This question has been posted here before, and the posted answer is wrong.

You're correct that distance is a factor in power loss. For a constant gauge wire, it will have a constant resistivity - or resistance per unit length. So as the length increases, so does the distance.

But here, they've given the resistance - so that's the total resistance of the entire length. The given distance is irrelevant (although you could be asked to compute the resistivity).

For the above question itself, the answers should be:

A. I = P/V = 900 MW / 700 kV = 900e6 W / 700e3 V = 1286 A

B. The methodology in the solution is correct. Voltage Drop = Current * Resistance (Ohm's Law). The resistance is given, not the resistivity, so the distance is irrelevant here. So you just put in the 0.2 ohms.

So Vdrop = 1286 A * 0.2 ohm = 257.2 V (not kV!).

Then power lost = Vdrop * I = 257.2 V * 1286 A = 330.8 kW (not MW!).

Alternatively if you plug in symbolically, you get Vdrop = I * R, and P = Vdrop * I, so P = I * (I * R) or P = I^2 * R. Then P = (1286 A)^2 * 0.2 ohms.

C. Percent loss = 330.8 kW/900 MW = 330.8e3/900e6 = 0.0367% loss.
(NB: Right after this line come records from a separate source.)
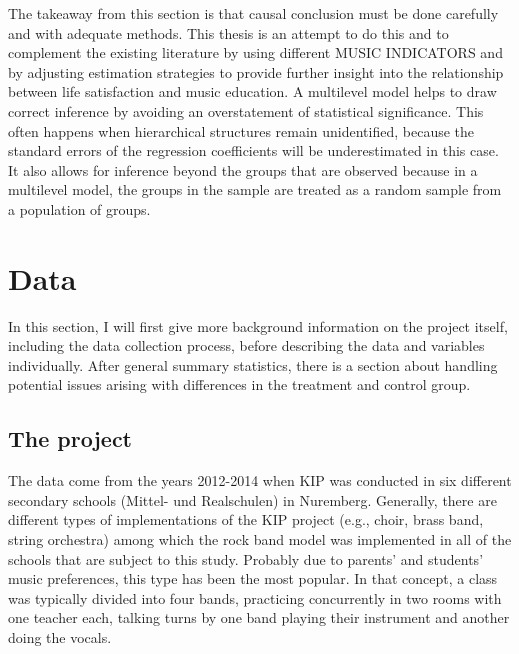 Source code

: \documentclass[a4, 12pt]{article}
\begin{document}
The takeaway from this section is that causal conclusion must be done carefully and with adequate methods. This thesis is an attempt to do this and to complement the existing literature by using different MUSIC INDICATORS and by adjusting estimation strategies to provide further insight into the relationship between life satisfaction and music education. A multilevel model helps to draw correct inference by avoiding an overstatement of statistical significance. This often happens when hierarchical structures remain unidentified, because the standard errors of the regression coefficients will be underestimated in this case. It also allows for inference beyond the groups that are observed because in a multilevel model, the groups in the sample are treated as a random sample from a population of groups.

\clearpage

\hypertarget{data}{%
\section{Data}\label{data}}

\label{ch:data}
In this section, I will first give more background information on the project itself, including the data collection process, before describing the data and variables individually. After general summary statistics, there is a section about handling potential issues arising with differences in the treatment and control group.

\hypertarget{the-project}{%
\subsection{The project}\label{the-project}}

\label{sec:project}
The data come from the years 2012-2014 when KIP was conducted in six different secondary schools (Mittel- und Realschulen) in Nuremberg. Generally, there are different types of implementations of the KIP project (e.g., choir, brass band, string orchestra) among which the rock band model was implemented in all of the schools that are subject to this study. Probably due to parents' and students' music preferences, this type has been the most popular. In that concept, a class was typically divided into four bands, practicing concurrently in two rooms with one teacher each, talking turns by one band playing their instrument and another doing the vocals.
\end{document}
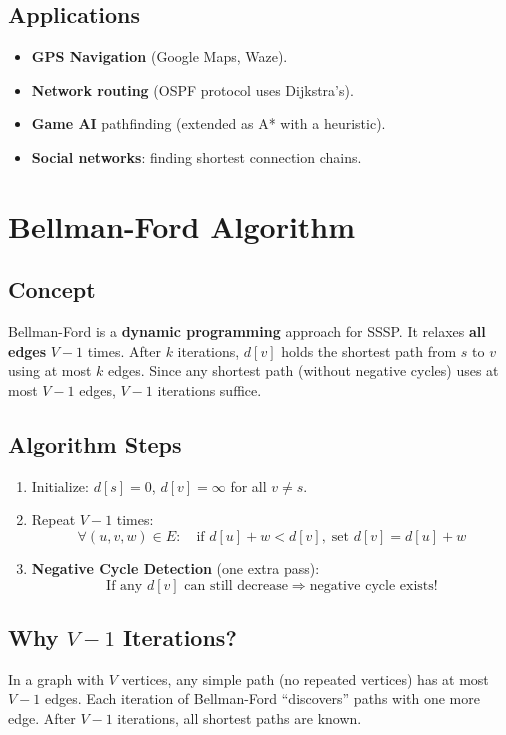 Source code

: \documentclass[12pt,a4paper]{article}
\begin{document}
\subsection{Applications}
\begin{itemize}
    \item \textbf{GPS Navigation} (Google Maps, Waze).
    \item \textbf{Network routing} (OSPF protocol uses Dijkstra's).
    \item \textbf{Game AI} pathfinding (extended as A* with a heuristic).
    \item \textbf{Social networks}: finding shortest connection chains.
\end{itemize}

\newpage

\section{Bellman-Ford Algorithm}

\subsection{Concept}
Bellman-Ford is a \textbf{dynamic programming} approach for SSSP. It relaxes \textbf{all edges} $V-1$ times. After $k$ iterations, $d[v]$ holds the shortest path from $s$ to $v$ using at most $k$ edges. Since any shortest path (without negative cycles) uses at most $V-1$ edges, $V-1$ iterations suffice.

\subsection{Algorithm Steps}
\begin{enumerate}
    \item Initialize: $d[s] = 0$, $d[v] = \infty$ for all $v \ne s$.
    \item Repeat $V - 1$ times:
    \[
    \forall (u,v,w) \in E:\quad \text{if } d[u] + w < d[v],\;\text{set } d[v] = d[u] + w
    \]
    \item \textbf{Negative Cycle Detection} (one extra pass):
    \[
    \text{If any } d[v] \text{ can still decrease} \Rightarrow \text{negative cycle exists!}
    \]
\end{enumerate}

\subsection{Why $V - 1$ Iterations?}
In a graph with $V$ vertices, any simple path (no repeated vertices) has at most $V - 1$ edges. Each iteration of Bellman-Ford ``discovers'' paths with one more edge. After $V-1$ iterations, all shortest paths are known.
\end{document}
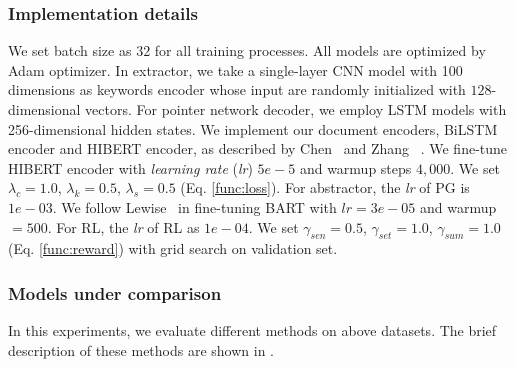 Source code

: \subsubsection{Implementation details}
We set batch size as $32$ for all training processes.
All models are optimized by Adam optimizer.
In extractor, we take a single-layer CNN model with 100 dimensions
as keywords encoder whose input are randomly initialized with $128$-dimensional 
vectors.
For pointer network decoder, we employ LSTM
models with 256-dimensional hidden states.
We implement our document encoders, BiLSTM encoder and HIBERT encoder,
as described by Chen~ and Zhang ~.
We fine-tune HIBERT encoder with {\em learning rate} ({\em lr}) $5e-5$ and warmup steps $4,000$.
We set $\lambda_{c}=1.0$, 
$\lambda_{k} = 0.5$,
$\lambda_{s} = 0.5$ (Eq. \ref{func:loss}).
For abstractor, the {\em lr} of PG is $1e-03$.
We follow Lewise~ in fine-tuning BART with
$lr=3e-05$ and warmup $=500$.
For RL, the {\em lr} of RL as $1e-04$. 
We set $\gamma_{sen} = 0.5$, 
$\gamma_{set} = 1.0$,
$\gamma_{sum} = 1.0$ (Eq. \ref{func:reward}) with grid
search on validation set.

\subsubsection{Models under comparison}
In this experiments, we evaluate different methods on above datasets.
The brief description of these methods are shown in .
The posted solution of 36.7% is wrong, and a line loss of over 1/3 would be absurd.

To answer your question about what if the line was 50 km - if it was 50 km but the resistance was still given as 0.2 ohms, the solution would not change.

But, if the same gauge line was used, and the resistance was not given, we could determine the resistance. The resistivity of the line is 0.2 ohms/100 km = 0.002 ohm/km. So if the distance was 50 km of the same line, the resistance would be 0.002 ohms/km * 50 km = 0.1 ohm. Then proceed as above.
But to get the resistance from the resistivity won't you also have to know things like the cross section area?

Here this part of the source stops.